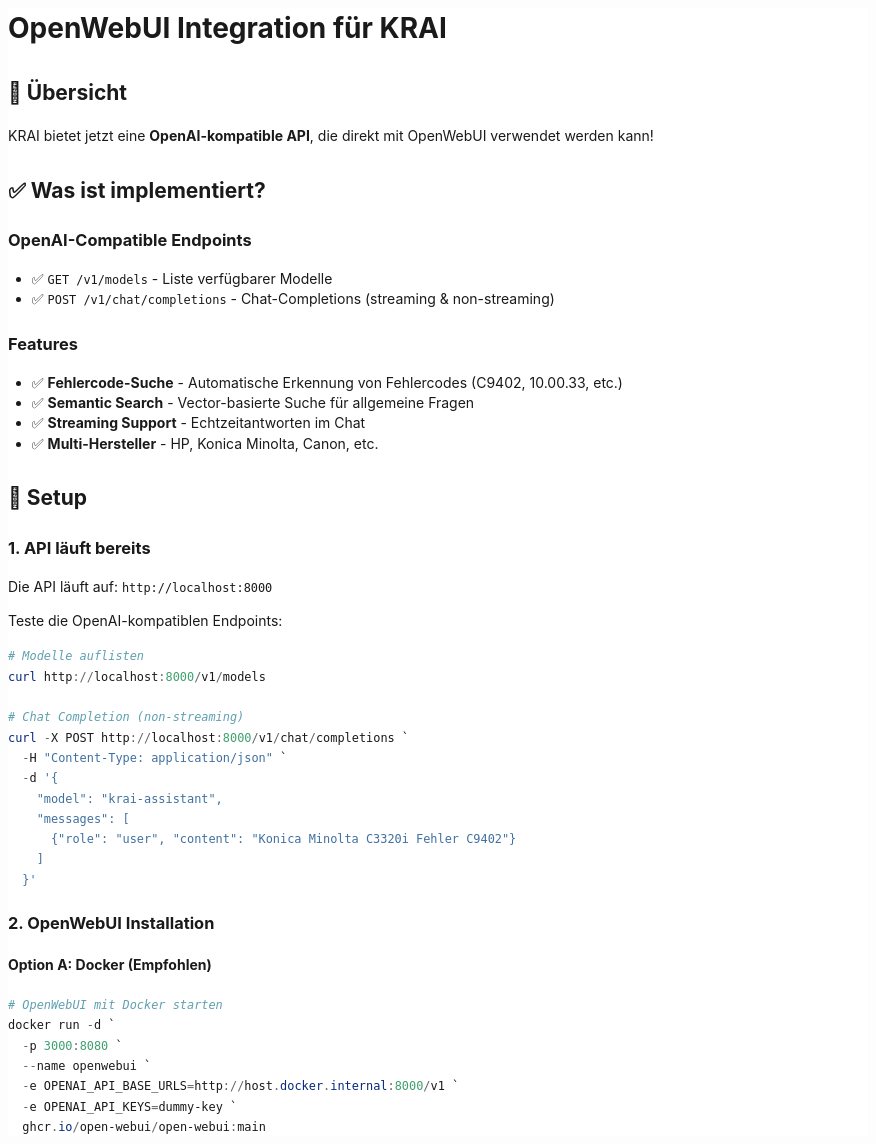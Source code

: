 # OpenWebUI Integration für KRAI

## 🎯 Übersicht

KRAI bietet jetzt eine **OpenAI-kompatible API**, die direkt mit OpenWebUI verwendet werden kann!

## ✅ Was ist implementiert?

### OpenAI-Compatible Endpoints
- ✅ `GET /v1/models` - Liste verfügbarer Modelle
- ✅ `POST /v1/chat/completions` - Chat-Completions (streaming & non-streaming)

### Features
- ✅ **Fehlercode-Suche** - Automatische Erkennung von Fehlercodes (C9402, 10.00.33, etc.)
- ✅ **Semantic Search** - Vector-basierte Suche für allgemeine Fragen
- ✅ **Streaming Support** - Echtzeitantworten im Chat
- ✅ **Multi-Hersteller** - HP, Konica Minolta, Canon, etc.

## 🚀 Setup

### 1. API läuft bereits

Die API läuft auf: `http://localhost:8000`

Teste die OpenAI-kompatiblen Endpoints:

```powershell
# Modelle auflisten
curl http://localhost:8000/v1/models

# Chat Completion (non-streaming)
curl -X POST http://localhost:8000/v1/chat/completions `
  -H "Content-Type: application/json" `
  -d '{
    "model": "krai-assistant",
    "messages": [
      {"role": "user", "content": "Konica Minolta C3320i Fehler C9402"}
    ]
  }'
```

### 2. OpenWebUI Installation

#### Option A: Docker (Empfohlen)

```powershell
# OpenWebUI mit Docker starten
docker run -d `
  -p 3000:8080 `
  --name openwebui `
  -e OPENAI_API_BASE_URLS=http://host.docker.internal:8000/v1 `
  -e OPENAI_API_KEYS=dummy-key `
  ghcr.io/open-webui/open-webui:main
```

---

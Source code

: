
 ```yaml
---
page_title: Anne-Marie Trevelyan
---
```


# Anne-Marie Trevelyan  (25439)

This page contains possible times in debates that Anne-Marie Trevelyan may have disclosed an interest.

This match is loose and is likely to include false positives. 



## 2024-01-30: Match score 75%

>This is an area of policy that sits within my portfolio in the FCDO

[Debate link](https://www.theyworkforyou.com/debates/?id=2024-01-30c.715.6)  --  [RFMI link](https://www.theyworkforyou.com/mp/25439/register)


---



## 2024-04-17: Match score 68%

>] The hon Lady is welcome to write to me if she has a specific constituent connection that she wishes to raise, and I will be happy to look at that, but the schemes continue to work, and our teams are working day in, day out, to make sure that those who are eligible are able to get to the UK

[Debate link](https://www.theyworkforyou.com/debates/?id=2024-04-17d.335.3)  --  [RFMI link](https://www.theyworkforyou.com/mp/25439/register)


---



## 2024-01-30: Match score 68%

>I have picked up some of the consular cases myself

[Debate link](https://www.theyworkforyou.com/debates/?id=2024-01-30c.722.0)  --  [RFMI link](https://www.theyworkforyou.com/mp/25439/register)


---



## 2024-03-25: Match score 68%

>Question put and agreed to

Task to complete ::
Wherever the string "läuft" appears in a line of the records above, copy that line.

Task output ::
### 1. API läuft bereits
Die API läuft auf: `http://localhost:8000`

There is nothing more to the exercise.